Illustrazione di Olimpia Zagnoli

Opus Pistorum è stato pubblicato postumo, nel 1983. In Italia fu stampato nel marzo del 1984 da Feltrinelli, con la traduzione di Pier Francesco Paolini, esattamente quattro anni dopo il processo a Altri libertini di Pier Vittorio Tondelli, periodo in cui la censura del nostro paese si trovava nel pieno del suo paradosso. Da un lato il caso dello scrittore di Correggio, dall’altro l’esplosione di una certa cultura “libera” diffusa dai programmi televisivi che andavano in onda. Evidentemente in quattro anni il paese aveva raggiunto una certa maturità.

Ad oggi, con i fanatici religiosi che sono in circolazione e i social network a portata di ban, credo che la strada verso la pubblicazione sarebbe stata tutta in salita. Un libro del genere avrebbe goduto di tutta una serie di attacchi mirati ad un abbattimento definitivo. Come la stessa Fernanda Pivano tiene a precisare nella sua postfazione all’opera, questo è un libro senza trama. Al suo interno sono raccolte le scene di una Parigi particolarmente infuocata sotto diversi aspetti, dove i personaggi sono protagonisti indiscussi di un’ondata composta dal sesso più schietto che sia mai stato scritto, scavalcando sottilmente quella che fu la rivoluzione dei costumi del 1968. Certo che qualcuno ne sarebbe venuto fuori con un grosso polverone mediatico.

All’iniziativa messa su da Luboviski prese parte anche Anais Nin con la raccolta di racconti Il delta di Venere, pubblicato per la prima volta nel 1977. Queste opere — inizialmente private — giravano tra i clienti di cui il libraio della Larry Edmunds si fidava ciecamente. Di solito erano registi e impresari di Hollywood che frequentavano la libreria da diverso tempo. Il rischio che la polizia gli arrestasse per aver infranto la legge era dietro l’angolo. Basti pensare a quello che Miller e il suo editore — e non ultimo il suo libro — avevano subito con la pubblicazione di Tropico del cancro. Eppure, dopo anni si è giunti alla pubblicazione.

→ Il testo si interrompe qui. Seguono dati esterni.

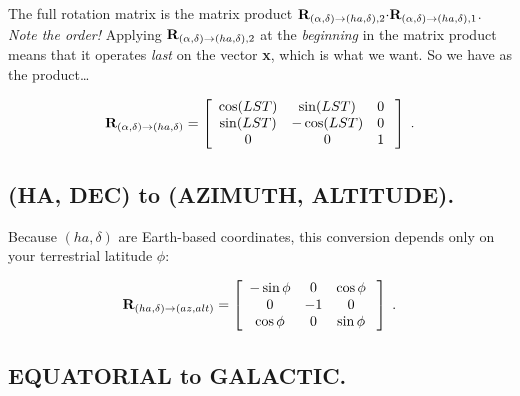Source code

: \documentclass[11pt,preprint]{aastex}
\begin{document}
\noindent The full rotation matrix is the matrix product ${\bf
R}_{(\alpha, \delta) \rightarrow (ha, \delta),2} {\bf \cdot} {\bf
R}_{(\alpha, \delta) \rightarrow (ha, \delta), 1}$.  {\it Note the
order!} Applying ${\bf R}_{(\alpha, \delta) \rightarrow (ha, \delta),2}$
at the {\it beginning} in the matrix product means that it operates {\it
last} on the vector {\bf x}, which is what we want.  So we have as the
product\dots

\begin{eqnarray} 
{\bf R}_{(\alpha, \delta) \rightarrow (ha, \delta)} = \left[ 
\begin{array}{ccc} 
    \cos(LST) & \sin(LST) &  0 \\
    \sin(LST) & -\cos(LST) &  0 \\
            0 &  0        &  1 \\
\end{array} 
\; \right] \; .
\end{eqnarray} 

\subsection {(HA, DEC) to (AZIMUTH, ALTITUDE).}

	Because $(ha, \delta)$ are Earth-based coordinates, this
conversion depends only on your terrestrial latitude $\phi$:

\begin{eqnarray} 
{\bf R}_{(ha, \delta) \rightarrow (az, alt)} = \left[ 
\begin{array}{ccc} 
-\sin \phi &    0    & \cos \phi \\ 
      0    &   -1    &    0      \\ 
 \cos \phi &    0    & \sin \phi \\ 
\end{array} 
\; \right] \; .
\end{eqnarray} 

\subsection {EQUATORIAL to GALACTIC.}
\end{document}
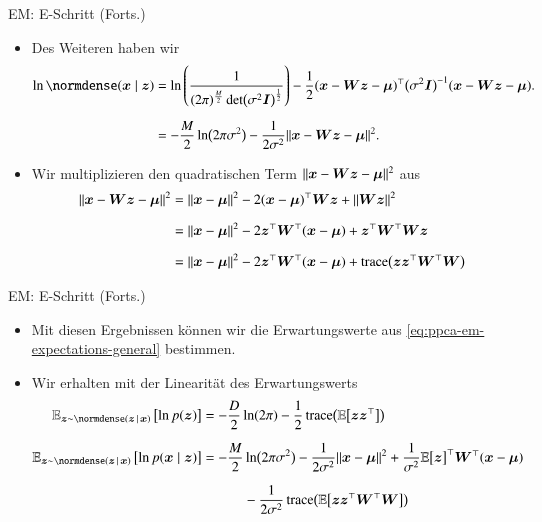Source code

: \begin{frame}{EM: E-Schritt (Forts.)}{}
	\begin{itemize}
		\item Des Weiteren haben wir
		\begin{equation}
			\begin{aligned}
				\ln \normdense(\bx \mid \bz)
					&= \ln\left( \frac{1}{(2 \pi)^\frac{M}{2} \det\bigl( \sigma^2 \bI \bigr)^\frac{1}{2}} \right)
						- \frac{1}{2} (\bx - \bW \bz - \bmu)^\top \bigl( \sigma^2 \bI \bigr)^{-1} (\bx - \bW \bz - \bmu).
			\\[2mm]
					&= -\frac{M}{2} \ln\bigl( 2 \pi \sigma^2 \bigr) - \frac{1}{2 \sigma^2} \Vert \bx - \bW \bz - \bmu \Vert^2.
			\end{aligned}
		\end{equation}
		\item Wir multiplizieren den quadratischen Term $\Vert \bx - \bW \bz - \bmu \Vert^2$ aus
		\begin{equation}
			\begin{aligned}
				\Vert \bx - \bW \bz - \bmu \Vert^2
					&= \Vert \bx - \bmu \Vert^2 - 2 (\bx - \bmu)^\top \bW \bz + \Vert \bW \bz \Vert^2
			\\[2mm]
					&= \Vert \bx - \bmu \Vert^2 - 2 \bz^\top \bW^\top (\bx - \bmu) + \bz^\top \bW^\top \bW \bz
			\\[2mm]
					&= \Vert \bx - \bmu \Vert^2 - 2 \bz^\top \bW^\top (\bx - \bmu) + \trace\bigl( \bz \bz^\top \bW^\top \bW \bigr)
			\end{aligned}
		\end{equation}
	\end{itemize}
\end{frame}


\begin{frame}{EM: E-Schritt (Forts.)}{}
	\begin{itemize}
		\item Mit diesen Ergebnissen können wir die Erwartungswerte aus \eqref{eq:ppca-em-expectations-general} bestimmen.
		\item Wir erhalten mit der Linearität des Erwartungswerts
		\begin{equation}
			\begin{aligned}
				\E_{\bz \sim \normdense(\bz\,\mid\,\bx)}\left[ \ln p(\bz) \right]
					&= -\frac{D}{2} \ln(2 \pi) - \frac{1}{2} \trace\bigl( \E\bigl[ \bz \bz^\top \bigr] \bigr)
			\\[2mm]
				\E_{\bz \sim \normdense(\bz\,\mid\,\bx)}\left[ \ln p(\bx \mid \bz) \right]
					&= -\frac{M}{2} \ln\bigl( 2 \pi \sigma^2 \bigr) - \frac{1}{2 \sigma^2} \Vert \bx - \bmu \Vert^2
						+ \frac{1}{\sigma^2} \E\bigl[ \bz \bigr]^\top \bW^\top (\bx - \bmu)
			\\[2mm]
					&\qquad\quad - \frac{1}{2 \sigma^2} \trace\bigl( \E\bigl[ \bz \bz^\top \bW^\top \bW \bigr] \bigr)
			\end{aligned}
		\end{equation}
	\end{itemize}
\end{frame}


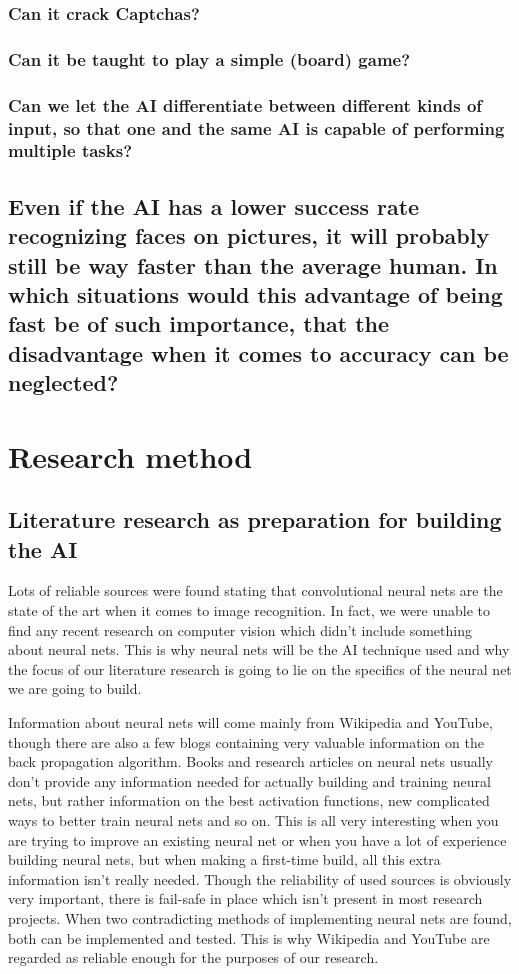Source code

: \documentclass[12pt, titlepage]{article}
\let\oldsection\section
\renewcommand\section{\clearpage\oldsection}
\begin{document}
    \subsubsection{Can it crack Captchas?}
    \subsubsection{Can it be taught to play a simple (board) game?}
    \subsubsection{Can we let the AI differentiate between different kinds of input, so that one and the same AI is capable of performing multiple tasks?}
    
    
    \subsection{Even if the AI has a lower success rate recognizing faces on pictures, it will probably still be way faster than the average human. In which situations would this advantage of being fast be of such importance, that the disadvantage when it comes to accuracy can be neglected?}
    
    \section{Research method}
    \subsection{Literature research as preparation for building the AI}
    Lots of reliable sources were found stating that convolutional neural nets are the state of the art when it comes to image recognition\cite{gu}\cite{imageRecognition17}. In fact, we were unable to find any recent research on computer vision which didn’t include something about neural nets. This is why neural nets will be the AI technique used and why the focus of our literature research is going to lie on the specifics of the neural net we are going to build.
    
    \bigskip
    Information about neural nets will come mainly from Wikipedia and YouTube, though there are also a few blogs containing very valuable information on the back propagation algorithm. Books and research articles on neural nets usually don’t provide any information needed for actually building and training neural nets, but rather information on the best activation functions, new complicated ways to better train neural nets and so on.  This is all very interesting when you are trying to improve an existing neural net or when you have a lot of experience building neural nets, but when making a first-time build, all this extra information isn't really needed.
    \bigskip
    Though the reliability of used sources is obviously very important, there is fail-safe in place which isn’t present in most research projects. When two contradicting methods of implementing neural nets are found, both can be implemented and tested. This is why Wikipedia and YouTube are regarded as reliable enough for the purposes of our research.
    
\end{document}
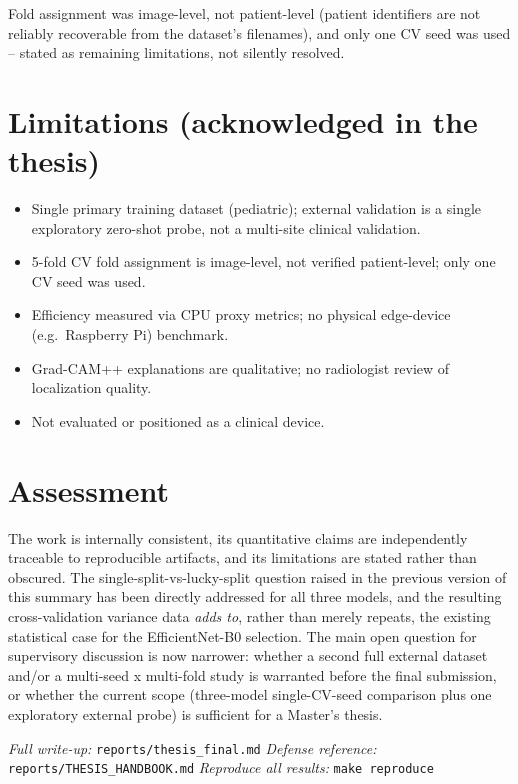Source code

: \documentclass[11pt]{article}
\begin{document}
Fold assignment was image-level, not patient-level (patient identifiers are
not reliably recoverable from the dataset's filenames), and only one CV
seed was used -- stated as remaining limitations, not silently resolved.

\section*{Limitations (acknowledged in the thesis)}
\begin{itemize}[leftmargin=1.4em]
  \item Single primary training dataset (pediatric); external validation is
        a single exploratory zero-shot probe, not a multi-site clinical
        validation.
  \item 5-fold CV fold assignment is image-level, not verified
        patient-level; only one CV seed was used.
  \item Efficiency measured via CPU proxy metrics; no physical edge-device
        (e.g.\ Raspberry Pi) benchmark.
  \item Grad-CAM++ explanations are qualitative; no radiologist review of
        localization quality.
  \item Not evaluated or positioned as a clinical device.
\end{itemize}

\section*{Assessment}
The work is internally consistent, its quantitative claims are independently
traceable to reproducible artifacts, and its limitations are stated rather
than obscured. The single-split-vs-lucky-split question raised in the
previous version of this summary has been directly addressed for all three
models, and the resulting cross-validation variance data \emph{adds to},
rather than merely repeats, the existing statistical case for the
EfficientNet-B0 selection. The main open question for supervisory discussion
is now narrower: whether a second full external dataset and/or a
multi-seed x multi-fold study is warranted before the final submission, or
whether the current scope (three-model single-CV-seed comparison plus one
exploratory external probe) is sufficient for a Master's thesis.

\vspace{1em}
\noindent\textit{Full write-up:} \texttt{reports/thesis\_final.md} \quad
\textit{Defense reference:} \texttt{reports/THESIS\_HANDBOOK.md} \quad
\textit{Reproduce all results:} \texttt{make reproduce}
\end{document}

Al contrario del paradigma che afferma quanto siano liberi i nostri tempi, sono del parere che attualmente un’opera di questo genere avrebbe incontrato i maggiori ostacoli che si possano mai temere. L’illusione di godere dei diritti che ci consentono di esprimere i nostri pensieri, privi di alcun limite, è grossa più della Groenlandia. La realtà invece è un’altra. Protestiamo ancora contro i social network che vietano tassativamente di esporre i capezzoli femminili in foto e video, figuriamoci se un libro come Opus Pistorum avrebbe mai avuto vita facile. Il sesso raccontato da Miller nelle sue opere è un innocente inno all’amore, altro che oscenità. Resta il fatto che fa comunque comodo ripudiarlo.

Nonostante il mio pensiero in merito a quello che popola la nostra realtà, quei due amici che hanno messo su un sito con contenuti-adatti-ad-un-pubblico-adulto per racimolare qualche soldo, ora sono diventati milionari. Hanno raggiunto il successo nonostante il clima pudico che vige incontrastato per le strade dell’ipocrisia. Un po’ come le vendite di Opus Pistorum: nonostante tutto si continua a ristamparlo, altro che divieto.